If you’re still sending paper invoices, you need to print invoices, put them in an envelope, pay for postage and physically post them.
Then you need to do the same with payment reminders.
Then you need to manage the payment when it comes in, and archive it appropriately.
If you receive paper invoices, you need to: open the envelope, codify the invoice, validate it, match it in your software, manage any issues or disputes, and then archive it appropriately.
You get the idea: it’s labour-intensive and cost-heavy.
Direct (printing, postage, etc) and indirect (staff, time, etc) costs add up.
How can your business save some much-needed cash and free you and your staff up to move away from admin tasks and work on making money?
Switch to e-invoicing.
But with more businesses now making the switch, we’re starting to see — in data-backed numbers — just how much of an impact it’s making.
Europe-based Billentis has used case studies in Germany [PDF] to put some meat on the bones.
Billentis started by breaking down all the costs associated with paper invoicing against e-invoicing.
It then attached a monetary amount to all the activities associated with the tasks above, using a company with 5000 employees on an average wage of 60 euros per hour.
For the invoice issuer, it calculated that they could save a whopping 59 percent on the costs of each invoice sent out.
For those receiving paper invoices, the saving is higher: 64 percent per invoice.
While these aren’t direct cash savings, they’re an indication of just how much time and labour you can save by switching to a paperless invoicing solution.
But — and here’s the kicker — the biggest business costs and stress come up when you need to cover a cash flow gap when getting paid late.
A cash flow gap happens when you know you have some money coming in, but you need to pay your own bills with money that’s not actually in your account yet.
One solution could be using overdraft facilities to cover the gap.
The problem with that, of course, is that there’s associated interest.
Here are the sums:
Let’s say you invoice for $1000.
You get word that the client will pay you in 60 days, but you need the money in your account now.
So you go to the bank and get that cash into your account.
While you have $1000 in your account, at an interest rate of about 0.1 percent of the invoice value per day, that $1000 will in fact cost you $1060.

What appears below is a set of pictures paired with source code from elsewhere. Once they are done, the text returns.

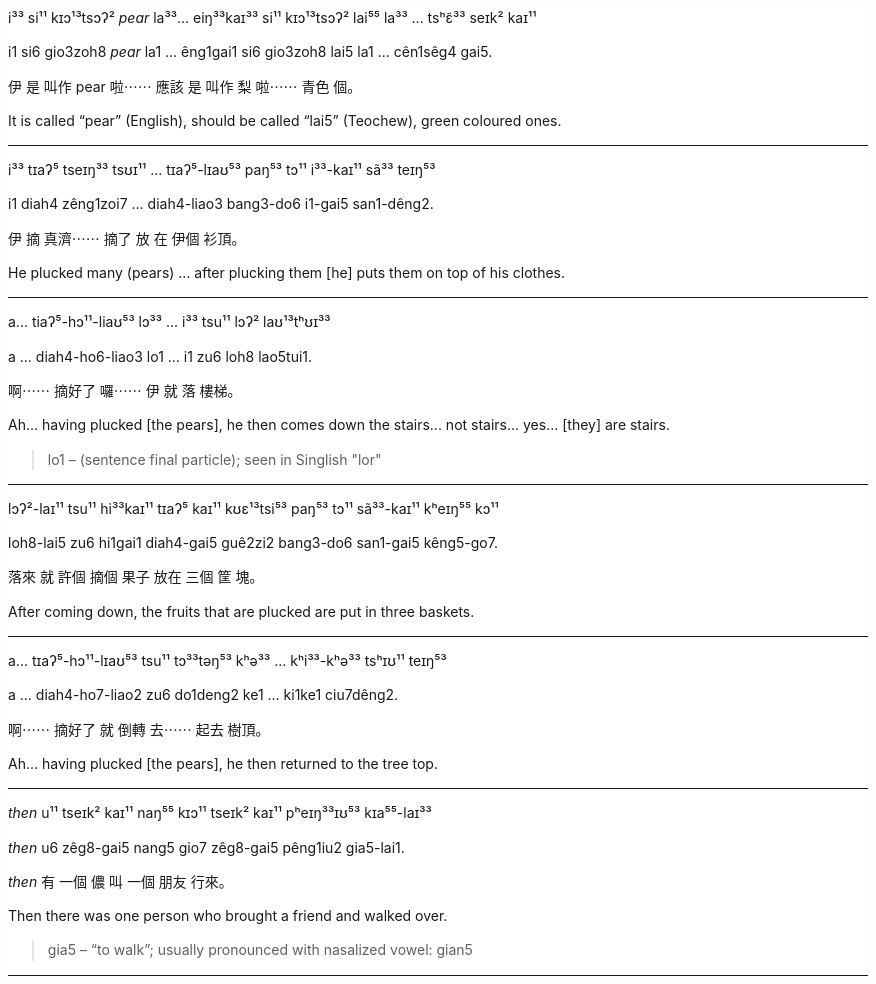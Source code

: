 i³³ si¹¹ kɪɔ¹³tsɔʔ² *pear* la³³... eiŋ³³kaɪ³³ si¹¹ kɪɔ¹³tsɔʔ² lai⁵⁵ la³³ ... tsʰɛ̃³³ seɪk² kaɪ¹¹

i1 si6 gio3zoh8 *pear* la1 ... êng1gai1 si6 gio3zoh8 lai5 la1 ... cên1sêg4 gai5.

伊 是 叫作 pear 啦⋯⋯ 應該 是 叫作 梨 啦⋯⋯ 青色 個。

It is called “pear” (English), should be called “lai5” (Teochew), green coloured ones.

<hr />

i³³ tɪaʔ⁵ tseɪŋ³³ tsʊɪ¹¹ ... tɪaʔ⁵-lɪaʊ⁵³ paŋ⁵³ tɔ¹¹ i³³-kaɪ¹¹ sã³³ teɪŋ⁵³

i1 diah4 zêng1zoi7 ... diah4-liao3 bang3-do6 i1-gai5 san1-dêng2.

伊 摘 真濟⋯⋯ 摘了 放 在 伊個 衫頂。

He plucked many (pears) ... after plucking them [he] puts them on top of his clothes.

<hr />

a... tiaʔ⁵-hɔ¹¹-liaʊ⁵³ lɔ³³ ... i³³ tsu¹¹ lɔʔ² laʊ¹³tʰʊɪ³³

a ... diah4-ho6-liao3 lo1 ... i1 zu6 loh8 lao5tui1.

啊⋯⋯ 摘好了 囉⋯⋯ 伊 就 落 樓梯。

Ah... having plucked [the pears], he then comes down the stairs... not stairs... yes... [they] are stairs.

> lo1 – (sentence final particle); seen in Singlish "lor"

<hr />

lɔʔ²-laɪ¹¹ tsu¹¹ hi³³kaɪ¹¹ tɪaʔ⁵ kaɪ¹¹ kʊɛ¹³tsi⁵³ paŋ⁵³ tɔ¹¹ sã³³-kaɪ¹¹ kʰeɪŋ⁵⁵ kɔ¹¹

loh8-lai5 zu6 hi1gai1 diah4-gai5 guê2zi2 bang3-do6 san1-gai5 kêng5-go7.

落來 就 許個 摘個 果子 放在 三個 筐 塊。

After coming down, the fruits that are plucked are put in three baskets.

<hr />

a... tɪaʔ⁵-hɔ¹¹-lɪaʊ⁵³ tsu¹¹ tɔ³³təŋ⁵³ kʰə³³ ... kʰi³³-kʰə³³ tsʰɪʊ¹¹ teɪŋ⁵³

a ... diah4-ho7-liao2 zu6 do1deng2 ke1 ... ki1ke1 ciu7dêng2.

啊⋯⋯ 摘好了 就 倒轉 去⋯⋯ 起去 樹頂。

Ah... having plucked [the pears], he then returned to the tree top.

<hr />

*then* u¹¹ tseɪk² kaɪ¹¹ naŋ⁵⁵ kɪɔ¹¹ tseɪk² kaɪ¹¹ pʰeɪŋ³³ɪʊ⁵³ kɪa⁵⁵-laɪ³³

*then* u6 zêg8-gai5 nang5 gio7 zêg8-gai5 pêng1iu2 gia5-lai1.

*then* 有 一個 儂 叫 一個 朋友 行來。

Then there was one person who brought a friend and walked over.

> gia5 – “to walk”; usually pronounced with nasalized vowel: gian5

<hr />
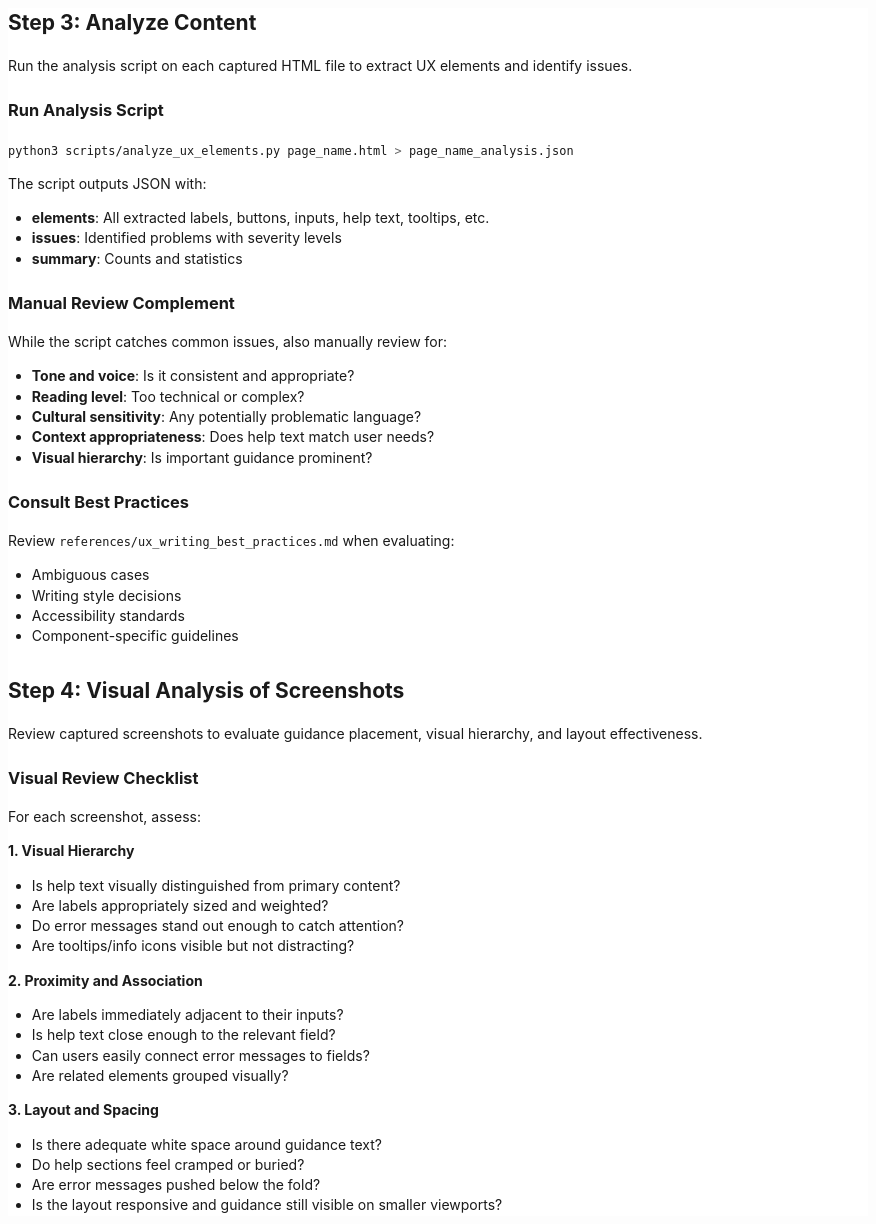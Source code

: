 ## Step 3: Analyze Content

Run the analysis script on each captured HTML file to extract UX elements and identify issues.

### Run Analysis Script
```bash
python3 scripts/analyze_ux_elements.py page_name.html > page_name_analysis.json
```

The script outputs JSON with:
- **elements**: All extracted labels, buttons, inputs, help text, tooltips, etc.
- **issues**: Identified problems with severity levels
- **summary**: Counts and statistics

### Manual Review Complement
While the script catches common issues, also manually review for:
- **Tone and voice**: Is it consistent and appropriate?
- **Reading level**: Too technical or complex?
- **Cultural sensitivity**: Any potentially problematic language?
- **Context appropriateness**: Does help text match user needs?
- **Visual hierarchy**: Is important guidance prominent?

### Consult Best Practices
Review `references/ux_writing_best_practices.md` when evaluating:
- Ambiguous cases
- Writing style decisions
- Accessibility standards
- Component-specific guidelines

## Step 4: Visual Analysis of Screenshots

Review captured screenshots to evaluate guidance placement, visual hierarchy, and layout effectiveness.

### Visual Review Checklist

For each screenshot, assess:

**1. Visual Hierarchy**
- Is help text visually distinguished from primary content?
- Are labels appropriately sized and weighted?
- Do error messages stand out enough to catch attention?
- Are tooltips/info icons visible but not distracting?

**2. Proximity and Association**
- Are labels immediately adjacent to their inputs?
- Is help text close enough to the relevant field?
- Can users easily connect error messages to fields?
- Are related elements grouped visually?

**3. Layout and Spacing**
- Is there adequate white space around guidance text?
- Do help sections feel cramped or buried?
- Are error messages pushed below the fold?
- Is the layout responsive and guidance still visible on smaller viewports?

If your margin on the $1000 product or service is $200, you’ve essentially lost a third of your margin.
That’s a killer.
MYOB PayDirect Online users get paid, on average, three times faster* than people using paper invoicing.
That’s because it’s so much easier for your customers to open the invoice at their computer and hit “Pay Now” to take care of it straight away.
Speed of payment is absolutely crucial, because it turns out that cash flow is one of the major headaches suffered by small businesses.
In fact, a heck of a lot go out of business altogether because they can’t bridge cash-flow gaps.
In the example above, you’d be losing 6 percent of the real value of your product or service to make sure you have the money in your account.
But if you’re paid three times faster, you may even avoid the need for an overdraft altogether.
Whether it’s by making your processes less efficient or spending interest money on servicing a cash-flow shortfall, paper invoicing is becoming more and more costly.
E-invoicing solutions like MYOB PayDirect Online are saving customers both time and money **.
* Based on data for invoices paid using PayDirect Online between Jul 2016 and May 2017
**Even taking third-party transaction fees into account.